Stored records
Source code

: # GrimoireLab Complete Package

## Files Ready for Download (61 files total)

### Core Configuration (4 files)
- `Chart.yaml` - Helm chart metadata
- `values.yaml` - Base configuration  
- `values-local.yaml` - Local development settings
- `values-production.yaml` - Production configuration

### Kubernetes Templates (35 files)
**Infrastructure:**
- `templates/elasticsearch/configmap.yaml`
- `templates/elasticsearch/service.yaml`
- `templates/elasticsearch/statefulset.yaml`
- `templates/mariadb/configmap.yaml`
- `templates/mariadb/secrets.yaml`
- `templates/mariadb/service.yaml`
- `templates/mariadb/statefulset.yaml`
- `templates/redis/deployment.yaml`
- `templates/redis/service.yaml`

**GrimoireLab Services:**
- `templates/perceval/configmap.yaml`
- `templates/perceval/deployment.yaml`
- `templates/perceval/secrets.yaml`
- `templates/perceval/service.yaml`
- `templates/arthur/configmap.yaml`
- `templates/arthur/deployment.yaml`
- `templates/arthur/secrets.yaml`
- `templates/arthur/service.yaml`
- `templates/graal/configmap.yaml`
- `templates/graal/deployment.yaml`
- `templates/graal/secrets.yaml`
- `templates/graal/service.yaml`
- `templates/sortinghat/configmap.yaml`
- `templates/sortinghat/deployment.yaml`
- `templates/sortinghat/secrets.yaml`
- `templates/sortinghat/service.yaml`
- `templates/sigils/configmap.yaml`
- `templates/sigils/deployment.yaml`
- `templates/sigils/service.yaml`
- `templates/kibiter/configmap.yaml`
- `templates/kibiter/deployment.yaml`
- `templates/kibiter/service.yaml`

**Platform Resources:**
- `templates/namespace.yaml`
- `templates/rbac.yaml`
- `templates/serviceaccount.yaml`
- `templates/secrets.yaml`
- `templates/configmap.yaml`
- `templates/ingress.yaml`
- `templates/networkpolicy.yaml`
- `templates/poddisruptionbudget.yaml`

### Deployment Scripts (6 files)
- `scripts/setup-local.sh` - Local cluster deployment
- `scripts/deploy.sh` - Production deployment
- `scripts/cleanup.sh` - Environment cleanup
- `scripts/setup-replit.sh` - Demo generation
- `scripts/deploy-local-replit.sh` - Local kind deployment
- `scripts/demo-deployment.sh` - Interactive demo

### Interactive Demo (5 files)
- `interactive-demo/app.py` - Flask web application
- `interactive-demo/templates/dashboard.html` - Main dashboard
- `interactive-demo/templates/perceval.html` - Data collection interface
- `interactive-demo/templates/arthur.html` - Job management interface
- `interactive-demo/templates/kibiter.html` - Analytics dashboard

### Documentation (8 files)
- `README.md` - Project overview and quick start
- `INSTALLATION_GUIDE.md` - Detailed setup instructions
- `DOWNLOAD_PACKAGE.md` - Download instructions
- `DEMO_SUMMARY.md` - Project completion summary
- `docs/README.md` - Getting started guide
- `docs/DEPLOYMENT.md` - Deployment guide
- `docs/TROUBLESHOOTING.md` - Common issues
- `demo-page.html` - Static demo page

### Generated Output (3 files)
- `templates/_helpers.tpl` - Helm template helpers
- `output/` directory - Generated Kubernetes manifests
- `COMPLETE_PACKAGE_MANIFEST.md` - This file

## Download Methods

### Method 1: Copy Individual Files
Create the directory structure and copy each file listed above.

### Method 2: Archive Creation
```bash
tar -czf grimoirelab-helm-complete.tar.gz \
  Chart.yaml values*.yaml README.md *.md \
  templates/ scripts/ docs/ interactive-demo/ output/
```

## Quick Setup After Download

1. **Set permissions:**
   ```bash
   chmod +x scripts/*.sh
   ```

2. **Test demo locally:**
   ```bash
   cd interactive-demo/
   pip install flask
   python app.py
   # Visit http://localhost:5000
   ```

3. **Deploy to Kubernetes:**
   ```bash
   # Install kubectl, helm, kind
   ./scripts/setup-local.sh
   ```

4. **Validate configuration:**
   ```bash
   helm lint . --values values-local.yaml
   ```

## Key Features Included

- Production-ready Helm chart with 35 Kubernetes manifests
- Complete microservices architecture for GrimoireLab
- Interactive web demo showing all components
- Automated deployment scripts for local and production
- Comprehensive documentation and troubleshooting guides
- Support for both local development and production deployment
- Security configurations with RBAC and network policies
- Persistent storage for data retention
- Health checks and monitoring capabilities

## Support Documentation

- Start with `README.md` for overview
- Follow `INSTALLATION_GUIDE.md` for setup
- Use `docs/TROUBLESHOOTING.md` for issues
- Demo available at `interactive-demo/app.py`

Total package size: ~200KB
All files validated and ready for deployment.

How to complete this task
The records above are to be duplicated word for word.

Answer section
Source code

: # GrimoireLab Complete Package

## Files Ready for Download (61 files total)

### Core Configuration (4 files)
- `Chart.yaml` - Helm chart metadata
- `values.yaml` - Base configuration  
- `values-local.yaml` - Local development settings
- `values-production.yaml` - Production configuration

### Kubernetes Templates (35 files)
**Infrastructure:**
- `templates/elasticsearch/configmap.yaml`
- `templates/elasticsearch/service.yaml`
- `templates/elasticsearch/statefulset.yaml`
- `templates/mariadb/configmap.yaml`
- `templates/mariadb/secrets.yaml`
- `templates/mariadb/service.yaml`
- `templates/mariadb/statefulset.yaml`
- `templates/redis/deployment.yaml`
- `templates/redis/service.yaml`

**GrimoireLab Services:**
- `templates/perceval/configmap.yaml`
- `templates/perceval/deployment.yaml`
- `templates/perceval/secrets.yaml`
- `templates/perceval/service.yaml`
- `templates/arthur/configmap.yaml`
- `templates/arthur/deployment.yaml`
- `templates/arthur/secrets.yaml`
- `templates/arthur/service.yaml`
- `templates/graal/configmap.yaml`
- `templates/graal/deployment.yaml`
- `templates/graal/secrets.yaml`
- `templates/graal/service.yaml`
- `templates/sortinghat/configmap.yaml`
- `templates/sortinghat/deployment.yaml`
- `templates/sortinghat/secrets.yaml`
- `templates/sortinghat/service.yaml`
- `templates/sigils/configmap.yaml`
- `templates/sigils/deployment.yaml`
- `templates/sigils/service.yaml`
- `templates/kibiter/configmap.yaml`
- `templates/kibiter/deployment.yaml`
- `templates/kibiter/service.yaml`

**Platform Resources:**
- `templates/namespace.yaml`
- `templates/rbac.yaml`
- `templates/serviceaccount.yaml`
- `templates/secrets.yaml`
- `templates/configmap.yaml`
- `templates/ingress.yaml`
- `templates/networkpolicy.yaml`
- `templates/poddisruptionbudget.yaml`

### Deployment Scripts (6 files)
- `scripts/setup-local.sh` - Local cluster deployment
- `scripts/deploy.sh` - Production deployment
- `scripts/cleanup.sh` - Environment cleanup
- `scripts/setup-replit.sh` - Demo generation
- `scripts/deploy-local-replit.sh` - Local kind deployment
- `scripts/demo-deployment.sh` - Interactive demo

### Interactive Demo (5 files)
- `interactive-demo/app.py` - Flask web application
- `interactive-demo/templates/dashboard.html` - Main dashboard
- `interactive-demo/templates/perceval.html` - Data collection interface
- `interactive-demo/templates/arthur.html` - Job management interface
- `interactive-demo/templates/kibiter.html` - Analytics dashboard

### Documentation (8 files)
- `README.md` - Project overview and quick start
- `INSTALLATION_GUIDE.md` - Detailed setup instructions
- `DOWNLOAD_PACKAGE.md` - Download instructions
- `DEMO_SUMMARY.md` - Project completion summary
- `docs/README.md` - Getting started guide
- `docs/DEPLOYMENT.md` - Deployment guide
- `docs/TROUBLESHOOTING.md` - Common issues
- `demo-page.html` - Static demo page

### Generated Output (3 files)
- `templates/_helpers.tpl` - Helm template helpers
- `output/` directory - Generated Kubernetes manifests
- `COMPLETE_PACKAGE_MANIFEST.md` - This file

## Download Methods

### Method 1: Copy Individual Files
Create the directory structure and copy each file listed above.

### Method 2: Archive Creation
```bash
tar -czf grimoirelab-helm-complete.tar.gz \
  Chart.yaml values*.yaml README.md *.md \
  templates/ scripts/ docs/ interactive-demo/ output/
```

## Quick Setup After Download

1. **Set permissions:**
   ```bash
   chmod +x scripts/*.sh
   ```

2. **Test demo locally:**
   ```bash
   cd interactive-demo/
   pip install flask
   python app.py
   # Visit http://localhost:5000
   ```

3. **Deploy to Kubernetes:**
   ```bash
   # Install kubectl, helm, kind
   ./scripts/setup-local.sh
   ```

4. **Validate configuration:**
   ```bash
   helm lint . --values values-local.yaml
   ```

## Key Features Included

- Production-ready Helm chart with 35 Kubernetes manifests
- Complete microservices architecture for GrimoireLab
- Interactive web demo showing all components
- Automated deployment scripts for local and production
- Comprehensive documentation and troubleshooting guides
- Support for both local development and production deployment
- Security configurations with RBAC and network policies
- Persistent storage for data retention
- Health checks and monitoring capabilities

## Support Documentation

- Start with `README.md` for overview
- Follow `INSTALLATION_GUIDE.md` for setup
- Use `docs/TROUBLESHOOTING.md` for issues
- Demo available at `interactive-demo/app.py`

Total package size: ~200KB
All files validated and ready for deployment.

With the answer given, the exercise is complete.